See I'm not really sure what the hell the Times is going for lately. I seek a paper of record, a chronicler of our times, a paper that still understands that at core we must only seek the truth, even if it not to our liking. It is after all potentially fatal to paint over some disliked ugliness in the human condition with the gloss of a few carefully selected adjectives, or perhaps moving something from page A3 to page A14.
Keats at the wrap of his "Ode to a Grecian Urn" wrote that
“Beauty is truth, truth beauty,”—that is allYe know on earth, and all ye need to know.But nowadays the Times seems not unlike plenty of other media outlets, offering what it hopes this or that reader will at least for today be content to label for themselves as the beauty of truth in some section... yes, a pleasing echo of one's own thoughts is perfect.
That must be what truth is, eh? Whatever I like best? I like world news, dance and book reviews best.
And --leaving aside the dwindling print circulation-- the NY Times has over five million digital subscribers and god knows how many kibitzers and glance-in artists who see some of its reporting via discussion in social media. If everyone is to find his bliss in the paper, then god help us all. That's not actually what a newspaper is about. And so I slog through the reporting on politics and the agonies of assorted sports teams. So far our proclivity towards The Big Lie seems to stop a little short of the sports stats, as it's still impossible for every team to win
But in short the godblasted paper seems all over the map to me lately, and not just in its selection of Op-Eds and columnists but in its writing and even selection of items on which to publish news articles. And it has gone mealy-mouthed when covering anything remotely viewable as "controversial" in the political arena.
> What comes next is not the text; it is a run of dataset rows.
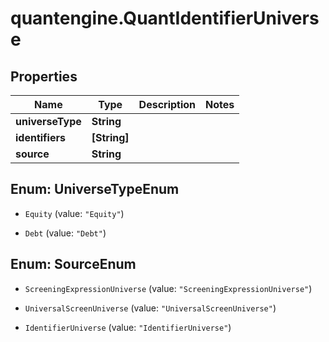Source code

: # quantengine.QuantIdentifierUniverse

## Properties

Name | Type | Description | Notes
------------ | ------------- | ------------- | -------------
**universeType** | **String** |  | 
**identifiers** | **[String]** |  | 
**source** | **String** |  | 



## Enum: UniverseTypeEnum


* `Equity` (value: `"Equity"`)

* `Debt` (value: `"Debt"`)





## Enum: SourceEnum


* `ScreeningExpressionUniverse` (value: `"ScreeningExpressionUniverse"`)

* `UniversalScreenUniverse` (value: `"UniversalScreenUniverse"`)

* `IdentifierUniverse` (value: `"IdentifierUniverse"`)




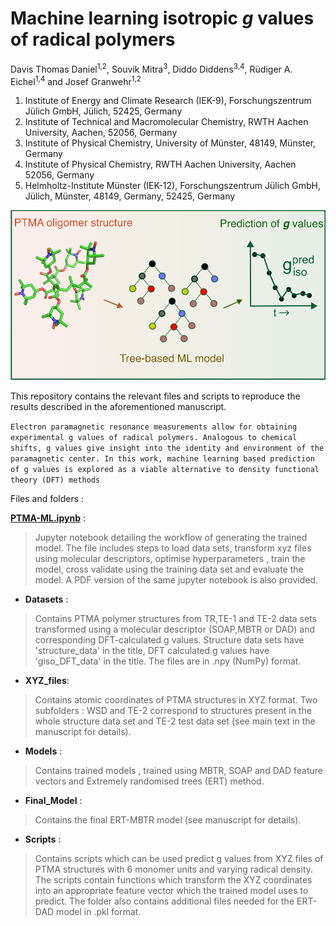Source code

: # Machine learning isotropic **_g_** values of radical polymers 

Davis Thomas Daniel<sup>1,2</sup>, Souvik Mitra<sup>3</sup>, Diddo Diddens<sup>3,4</sup>, Rüdiger A. Eichel<sup>1,4</sup> and Josef Granwehr<sup>1,2</sup>


1. Institute of Energy and Climate Research (IEK-9), Forschungszentrum Jülich GmbH, Jülich, 52425, Germany
2. Institute of Technical and Macromolecular Chemistry, RWTH Aachen University, Aachen, 52056, Germany
3. Institute of Physical Chemistry, University of Münster, 48149, Münster, Germany
4. Institute of Physical Chemistry, RWTH Aachen University, Aachen 52056, Germany
5. Helmholtz-Institute Münster (IEK-12), Forschungszentrum Jülich GmbH, Jülich, Münster, 48149, Germany, 52425, Germany

![toc.png](Scripts/TOC.png)

This repository contains the relevant files and scripts to reproduce the results described in the aforementioned manuscript. 


`Electron paramagnetic resonance measurements allow for obtaining experimental g values of radical polymers. Analogous to chemical shifts, g values give insight into the identity and environment of the paramagnetic center. In this work, machine learning based prediction of g values is explored as a viable alternative to density functional theory (DFT) methods `



Files and folders :

**[PTMA-ML.ipynb](https://jugit.fz-juelich.de/d.daniel/ptma-ml/-/blob/main/PTMA-ML.ipynb)** : 

> Jupyter notebook detailing the workflow of generating the trained model. The file includes steps to load data sets, transform xyz files using molecular descriptors, optimise hyperparameters , train the model, cross validate using the training data set and evaluate the model.  A PDF version of the same jupyter notebook is also provided.

* **Datasets** : 

>  Contains PTMA polymer structures from TR,TE-1 and TE-2 data sets transformed using a molecular descriptor (SOAP,MBTR or DAD) and corresponding DFT-calculated g values. Structure data sets have 'structure_data' in the title, DFT calculated g values have 'giso_DFT_data' in the title. The files are in .npy (NumPy) format.

* **XYZ_files**:

> Contains atomic coordinates of PTMA structures in XYZ format. Two subfolders : WSD and TE-2 correspond to structures present in the whole structure data set and TE-2 test data set (see main text in the manuscript for details).

* **Models** :

> Contains trained models , trained using MBTR, SOAP and DAD feature vectors and Extremely randomised trees (ERT) method.

* **Final_Model** :

> Contains the final ERT-MBTR model (see manuscript for details).

* **Scripts** :

> Contains scripts which can be used predict g values from XYZ files of PTMA structures with 6 monomer units and varying radical density. The scripts contain functions which transform the XYZ coordinates into an appropriate feature vector which the trained model uses to predict. The folder also contains additional files needed for the ERT-DAD model in .pkl format.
For that approach to migrate off the opinion pages into the hard news section is disappointing to say the least.
Heh, was there a time the paper castigated Trump for having gone on about "good people on both sides" back during the aftermath of Charlottesville? They must have got too close to him while trying to hear his explanations.
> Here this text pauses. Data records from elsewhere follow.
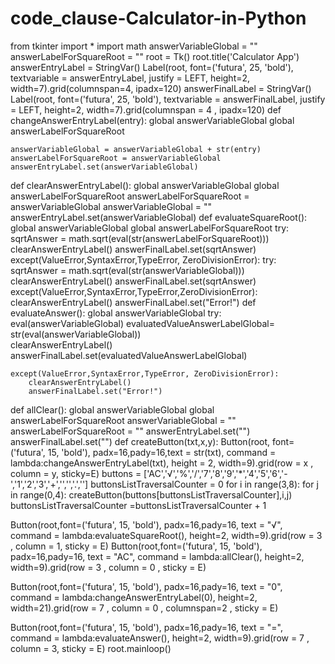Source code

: # code_clause-Calculator-in-Python
from tkinter import *
import math
answerVariableGlobal = ""
answerLabelForSquareRoot = ""
root = Tk()
root.title('Calculator App')
answerEntryLabel = StringVar()
Label(root, font=('futura', 25, 'bold'),
textvariable = answerEntryLabel,
justify = LEFT, height=2, width=7).grid(columnspan=4, ipadx=120)
answerFinalLabel = StringVar()
Label(root, font=('futura', 25, 'bold'),
textvariable = answerFinalLabel,
justify = LEFT, height=2, width=7).grid(columnspan = 4 , ipadx=120)
def changeAnswerEntryLabel(entry):
    global answerVariableGlobal
    global answerLabelForSquareRoot
    
    answerVariableGlobal = answerVariableGlobal + str(entry)
    answerLabelForSquareRoot = answerVariableGlobal
    answerEntryLabel.set(answerVariableGlobal)
def clearAnswerEntryLabel():
    global answerVariableGlobal
    global answerLabelForSquareRoot
    answerLabelForSquareRoot = answerVariableGlobal
    answerVariableGlobal = ""
    answerEntryLabel.set(answerVariableGlobal)
def evaluateSquareRoot():
    global answerVariableGlobal
    global answerLabelForSquareRoot
    try:
        sqrtAnswer = math.sqrt(eval(str(answerLabelForSquareRoot)))
        clearAnswerEntryLabel()
        answerFinalLabel.set(sqrtAnswer)
    except(ValueError,SyntaxError,TypeError, ZeroDivisionError):
        try:
            sqrtAnswer = math.sqrt(eval(str(answerVariableGlobal)))
            clearAnswerEntryLabel()
            answerFinalLabel.set(sqrtAnswer)
        except(ValueError,SyntaxError,TypeError,ZeroDivisionError):
            clearAnswerEntryLabel()
            answerFinalLabel.set("Error!")
def evaluateAnswer():
    global answerVariableGlobal
    try:
       eval(answerVariableGlobal)
       evaluatedValueAnswerLabelGlobal= str(eval(answerVariableGlobal))                 
       clearAnswerEntryLabel()
       answerFinalLabel.set(evaluatedValueAnswerLabelGlobal)

    except(ValueError,SyntaxError,TypeError, ZeroDivisionError):
        clearAnswerEntryLabel()
        answerFinalLabel.set("Error!")
def allClear():
    global answerVariableGlobal
    global answerLabelForSquareRoot
    answerVariableGlobal = ""
    answerLabelForSquareRoot = ""
    answerEntryLabel.set("")
    answerFinalLabel.set("")
def createButton(txt,x,y):
    Button(root, font=('futura', 15, 'bold'),
           padx=16,pady=16,text = str(txt),
           command = lambda:changeAnswerEntryLabel(txt),
           height = 2, width=9).grid(row = x , column = y, sticky=E)
buttons = ['AC','√','%','/','7','8','9','*','4','5','6','-','1','2','3','+','','','.','']
buttonsListTraversalCounter = 0
for i in range(3,8):
    for j in range(0,4):
        createButton(buttons[buttonsListTraversalCounter],i,j)
        buttonsListTraversalCounter =buttonsListTraversalCounter + 1

Button(root,font=('futura', 15, 'bold'),
       padx=16,pady=16, text = "√",
       command = lambda:evaluateSquareRoot(),
       height=2, width=9).grid(row = 3 , column = 1, sticky = E)
Button(root,font=('futura', 15, 'bold'),
       padx=16,pady=16, text = "AC",
       command = lambda:allClear(),
       height=2, width=9).grid(row = 3 , column = 0 , sticky = E)

Button(root,font=('futura', 15, 'bold'),
       padx=16,pady=16, text = "0",
       command = lambda:changeAnswerEntryLabel(0),
       height=2, width=21).grid(row = 7 , column = 0 ,
       columnspan=2 , sticky = E)

Button(root,font=('futura', 15, 'bold'),
       padx=16,pady=16, text = "=",
       command = lambda:evaluateAnswer(),
       height=2, width=9).grid(row = 7 , column = 3, sticky = E)
root.mainloop()
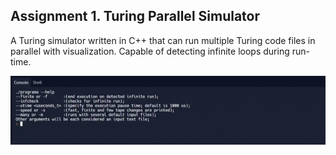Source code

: ## Assignment 1. Turing Parallel Simulator
A Turing simulator written in C++ that can run multiple Turing code files in parallel with visualization. Capable of detecting infinite loops during run-time.

![TuringExample1 gif](../doc/gifs/turing_example1.gif)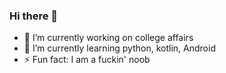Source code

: ### Hi there 👋

- 🔭 I’m currently working on college affairs
- 🌱 I’m currently learning python, kotlin, Android
- ⚡ Fun fact: I am a fuckin' noob

<!--
**Eterocell/Eterocell** is a ✨ _special_ ✨ repository because its `README.md` (this file) appears on your GitHub profile.

Here are some ideas to get you started:

- 🔭 I’m currently working on ...
- 🌱 I’m currently learning ...
- 👯 I’m looking to collaborate on ...
- 🤔 I’m looking for help with ...
- 💬 Ask me about ...
- 📫 How to reach me: ...
- 😄 Pronouns: ...
- ⚡ Fun fact: ...
-->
On Rittenhouse, well.. there is video so we do get to see what the Times is seeing, and it's hard to tell whether it's the defense, the prosecution, the accused or the judge who is more aware that "the world is watching". I'm not at all sure anyone's seeking the beauty of truth here. The circus is pretty entertaining though, if one can detach from the disappointing humanity of it all. Still waiting for the Times to chronicle that part for us.
I find this trial crazy too, but again. Someone pointed it out on reddit for a non-American how fucking absurd it is to argue about minute details about a shooting when the guy brought a weapon half his height to a protest. Where i grew up, you couldn’t personally own a gun like that even if you’re SWAT, and it would be a felony on it’s own to walk around with it on your shoulder. So we have baseline insanity.I've been struggling to find unbiased coverage of this thing as I don't have time for all the play by play but it seems that it's just too polarized. I don't care of it's a defense attorney or a prosecutor on either side of the aisle, I would just like to get unbiased feedback.
Yes, my personal opinions are biased but I always try to look for neutral coverage on anything high profile like this.
Dan Abrams seems to do okay with that but it's really just a segment on the evening news, I'll have to take it for now.
It also makes me wonder, that all these hot takes and poorly substantiated opinions are the legal version of the misperceptions that people had when they first ever watched medical evidence being generated real-time for CoVid. I don’t know.